There are two other figures in the story of the Hebron market land. The first, who is doing everything he can to return Jews to their land, is Rabbi Amram Yifrach (the grandfather of the late Eyal Yifrach, one of the three teens
kidnapped and murdered by Hamas terrorists in 2014).
Yifrach currently serves as head of the board of directors of the Sephardi community's Magen Avot organization, which inherited a large part of the Sephardi Jewish property in Hebron, including the market area. Yifrach succeeded Rabbi Mordechai Eliyahu and granted the Jewish population of Hebron the legal authority to hold onto the market area and settle Jewish residents there.

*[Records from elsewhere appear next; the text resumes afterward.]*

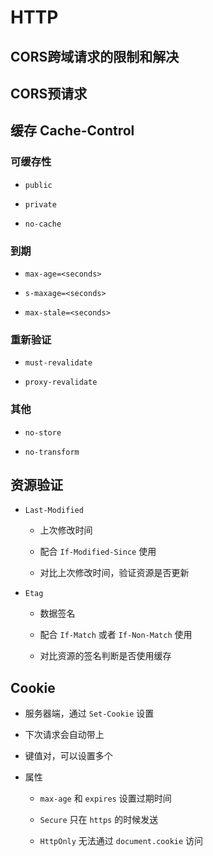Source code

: # HTTP

## CORS跨域请求的限制和解决

## CORS预请求

## 缓存 Cache-Control

### 可缓存性

* `public`

* `private`

* `no-cache`

### 到期

* `max-age=<seconds>`

* `s-maxage=<seconds>`

* `max-stale=<seconds>`

### 重新验证

* `must-revalidate`

* `proxy-revalidate`

### 其他

* `no-store`

* `no-transform`

## 资源验证

* `Last-Modified` 

	* 上次修改时间

	* 配合 `If-Modified-Since` 使用

	* 对比上次修改时间，验证资源是否更新

* `Etag` 
 
	* 数据签名

	* 配合 `If-Match` 或者 `If-Non-Match` 使用

	* 对比资源的签名判断是否使用缓存

## Cookie

* 服务器端，通过 `Set-Cookie` 设置

* 下次请求会自动带上

* 键值对，可以设置多个

* 属性

	* `max-age` 和 `expires` 设置过期时间
	
	* `Secure` 只在 `https` 的时候发送

	* `HttpOnly` 无法通过 `document.cookie` 访问
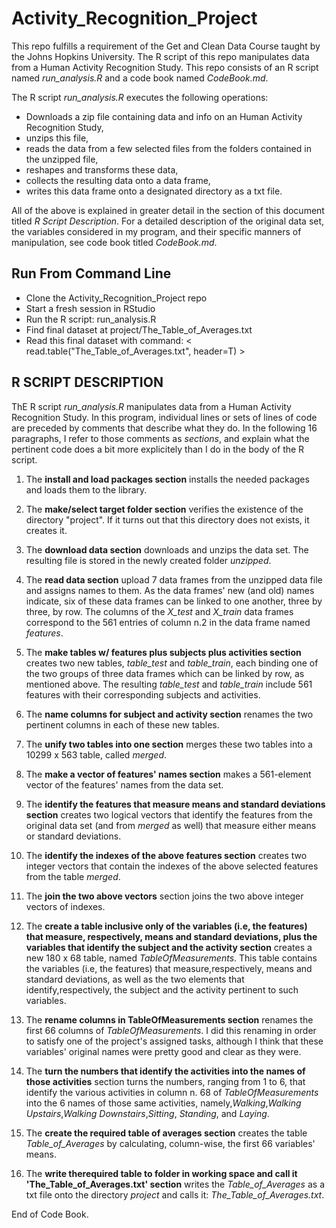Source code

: # Activity_Recognition_Project
This repo fulfills a requirement of the Get and Clean Data Course taught by the Johns Hopkins University. The R script of this repo manipulates data from a Human Activity Recognition Study.
This repo consists of an R script named *run_analysis.R* and a code book named 
*CodeBook.md*.

The R script *run_analysis.R* executes the following operations:

* Downloads a zip file containing data and info on an Human Activity Recognition Study, 
* unzips this file, 
* reads the data from a few selected files from the folders contained in the unzipped
file, 
* reshapes and transforms these data, 
* collects the resulting data onto a data frame, 
* writes this data frame onto a designated directory as a txt file.

All of the above is explained in greater detail in the section of this document titled *R Script Description*. 
For a detailed description of the original data set, the variables considered in my program, and their specific manners of manipulation, see code book titled *CodeBook.md*.

## Run From Command Line

* Clone the Activity_Recognition_Project repo
* Start a fresh session in RStudio
* Run the R script: run_analysis.R
* Find final dataset at project/The_Table_of_Averages.txt
* Read this final dataset with command: < read.table("The_Table_of_Averages.txt", header=T) >

## R SCRIPT DESCRIPTION

ThE R script *run_analysis.R* manipulates data from a Human Activity Recognition Study.
In this program, individual lines or sets of lines of code are preceded by comments 
that describe what they do. In the following 16 paragraphs, I refer to those comments 
as *sections*, and explain what the pertinent code does a bit more explicitely than 
I do in the body of the R script.

1. The **install and load packages section** installs the needed packages and loads them to 
the library.

2. The **make/select target folder section** verifies the existence of the directory 
"project". If it turns out that this directory does not exists, it creates it.
 
3. The **download data section** downloads and unzips the data set. The resulting file
is stored in the newly created folder *unzipped*.
 
4. The **read data section** upload 7 data frames from the unzipped data file and 
assigns names to them. As the data frames' new (and old) names indicate, six of these
data frames can be linked to one another, three by three, by row. The columns of the 
*X_test* and *X_train* data frames correspond to the 561 entries of column n.2 in 
the data frame named *features*.

5. The **make tables w/ features plus subjects plus activities section** creates two 
new tables, *table_test* and *table_train*, each binding one of the two groups of 
three data frames which can be linked by row, as mentioned above. The resulting 
*table_test* and *table_train* include 561 features with their corresponding subjects 
and activities.

6. The **name columns for subject and activity section** renames the two pertinent 
columns in each of these new tables.

7. The **unify two tables into one section** merges these two tables into a 
10299 x 563 table, called *merged*.

8. The **make a vector of features' names section** makes a 561-element vector of 
the features' names from the data set.

9. The **identify the features that measure means and standard deviations section** 
creates two logical vectors that identify the features from the original data set 
(and from *merged* as well) that measure either means or standard deviations.

10. The **identify the indexes of the above features section** creates two integer 
vectors that contain  the indexes of the above selected features from the table 
*merged*.

11. The **join the two above vectors** section joins the two above integer vectors 
of indexes.

12. The **create a table inclusive only of the variables (i.e, the features) that 
measure, respectively, means and standard deviations, plus the variables that identify the 
subject and the activity section** creates a new 180 x 68 table, named 
*TableOfMeasurements*. This table contains the variables (i.e, the features) that 
measure,respectively, means and standard deviations, as well as the two elements that 
identify,respectively, the subject and the activity pertinent to such variables.

13. The **rename columns in TableOfMeasurements section** renames the first 66 
columns of *TableOfMeasurements*. I did this renaming in order to satisfy one of the 
project's assigned tasks, although I think that these variables' original names were 
pretty good and clear as they were.

14. The **turn the numbers that identify the activities into the  names of those 
activities** section turns the numbers, ranging from 1 to 6, that identify the various 
activities in column n. 68 of *TableOfMeasurements* into the 6 names of those same 
activities, namely,*Walking*,*Walking Upstairs*,*Walking Downstairs*,*Sitting*,
*Standing*, and *Laying*.

15. The **create the required table of averages section** creates the table 
*Table_of_Averages* by calculating, column-wise, the first 66 variables' means.

16. The **write therequired table to folder in working space and call it 
'The_Table_of_Averages.txt' section** writes the *Table_of_Averages* as a 
txt file onto the directory *project* and calls it: *The_Table_of_Averages.txt*.

End of Code Book.
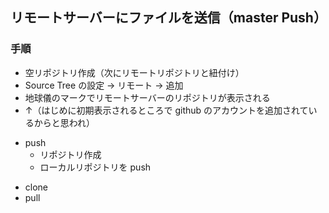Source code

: ## リモートサーバーにファイルを送信（master Push）

### 手順

- 空リポジトリ作成（次にリモートリポジトリと紐付け）
- Source Tree の設定 → リモート → 追加
- 地球儀のマークでリモートサーバーのリポジトリが表示される
- ↑（はじめに初期表示されるところで github のアカウントを追加されているからと思われ）

* push
  - リポジトリ作成
  - ローカルリポジトリを push

- clone
- pull
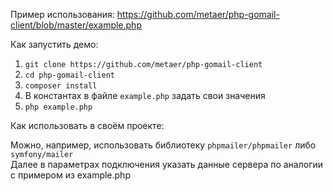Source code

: Пример использования: https://github.com/metaer/php-gomail-client/blob/master/example.php

Как запустить демо:

1. `git clone https://github.com/metaer/php-gomail-client`
2. `cd php-gomail-client`
3. `composer install`
4. В константах в файле `example.php` задать свои значения
5. `php example.php`

Как использовать в своём проекте:

Можно, например, использовать библиотеку `phpmailer/phpmailer` либо `symfony/mailer` <br>
Далее в параметрах подключения указать
данные сервера по аналогии с примером из example.php
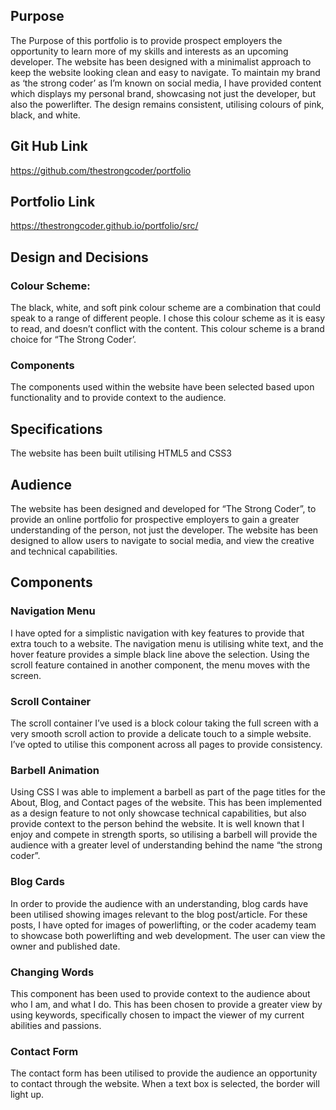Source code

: ## Purpose
The Purpose of this portfolio is to provide prospect employers the opportunity to learn more of my skills and interests as an upcoming developer. The website has been designed with a minimalist approach to keep the website looking clean and easy to navigate. To maintain my brand as ‘the strong coder’ as I’m known on social media, I have provided content which displays my personal brand, showcasing not just the developer, but also the powerlifter. The design remains consistent, utilising colours of pink, black, and white. 

## Git Hub Link
https://github.com/thestrongcoder/portfolio
## Portfolio Link
https://thestrongcoder.github.io/portfolio/src/
## Design and Decisions
### Colour Scheme: 
The black, white, and soft pink colour scheme are a combination that could speak to a range of different people. I chose this colour scheme as it is easy to read, and doesn’t conflict with the content. This colour scheme is a brand choice for “The Strong Coder’. 

### Components
The components used within the website have been selected based upon functionality and to provide context to the audience. 

## Specifications

The website has been built utilising HTML5 and CSS3 
## Audience
The website has been designed and developed for “The Strong Coder”, to provide an online portfolio for prospective employers to gain a greater understanding of the person, not just the developer. The website has been designed to allow users to navigate to social media, and view the creative and technical capabilities. 
## Components
### Navigation Menu

I have opted for a simplistic navigation with key features to provide that extra touch to a website. The navigation menu is utilising white text, and the hover feature provides a simple black line above the selection. Using the scroll feature contained in another component, the menu moves with the screen. 
### Scroll Container
The scroll container I’ve used is a block colour taking the full screen with a very smooth scroll action to provide a delicate touch to a simple website. I’ve opted to utilise this component across all pages to provide consistency. 
### Barbell Animation
Using CSS I was able to implement a barbell as part of the page titles for the About, Blog, and Contact pages of the website. This has been implemented as a design feature to not only showcase technical capabilities, but also provide context to the person behind the website. It is well known that I enjoy and compete in strength sports, so utilising a barbell will provide the audience with a greater level of understanding behind the name “the strong coder”. 
### Blog Cards
In order to provide the audience with an understanding, blog cards have been utilised showing images relevant to the blog post/article. For these posts, I have opted for images of powerlifting, or the coder academy team to showcase both powerlifting and web development. The user can view the owner and published date. 
### Changing Words
This component has been used to provide context to the audience about who I am, and what I do. This has been chosen to provide a greater view by using keywords, specifically chosen to impact the viewer of my current abilities and passions. 
### Contact Form
The contact form has been utilised to provide the audience an opportunity to contact through the website. When a text box is selected, the border will light up.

"90 years after the slaughter and five years after the murder of my grandson and his friends, there is no reason not to right a historical wrong and return the people of Israel to their borders and close the circle," Yifrach told Israel Hayom last week.
Yifrach, who joined the movement to renew the Jewish population in Kiryat Arba 52 years ago, would be happy if one of the homes that were to be built in the market would be named after his grandson, who often visited him in Kiryat Arba and even studied at Shavei Hebron Yeshiva, near the market. He is calling on Netanyahu to stop dawdling: "Now is the time to act. Later, it could be too late."
Unlike Yifrach, Hebron Mayor Tayseer Abu Sneineh is doing everything in his power to keep Jews from returning to their land. Abu Sneineh was convicted of murdering six yeshiva students in a terrorist attack at Beit Hadassah in 1980. Abu Sneineh was released in a prisoner exchange deal after serving only two years behind bars. In his mayoral election campaign, he bragged about the murder.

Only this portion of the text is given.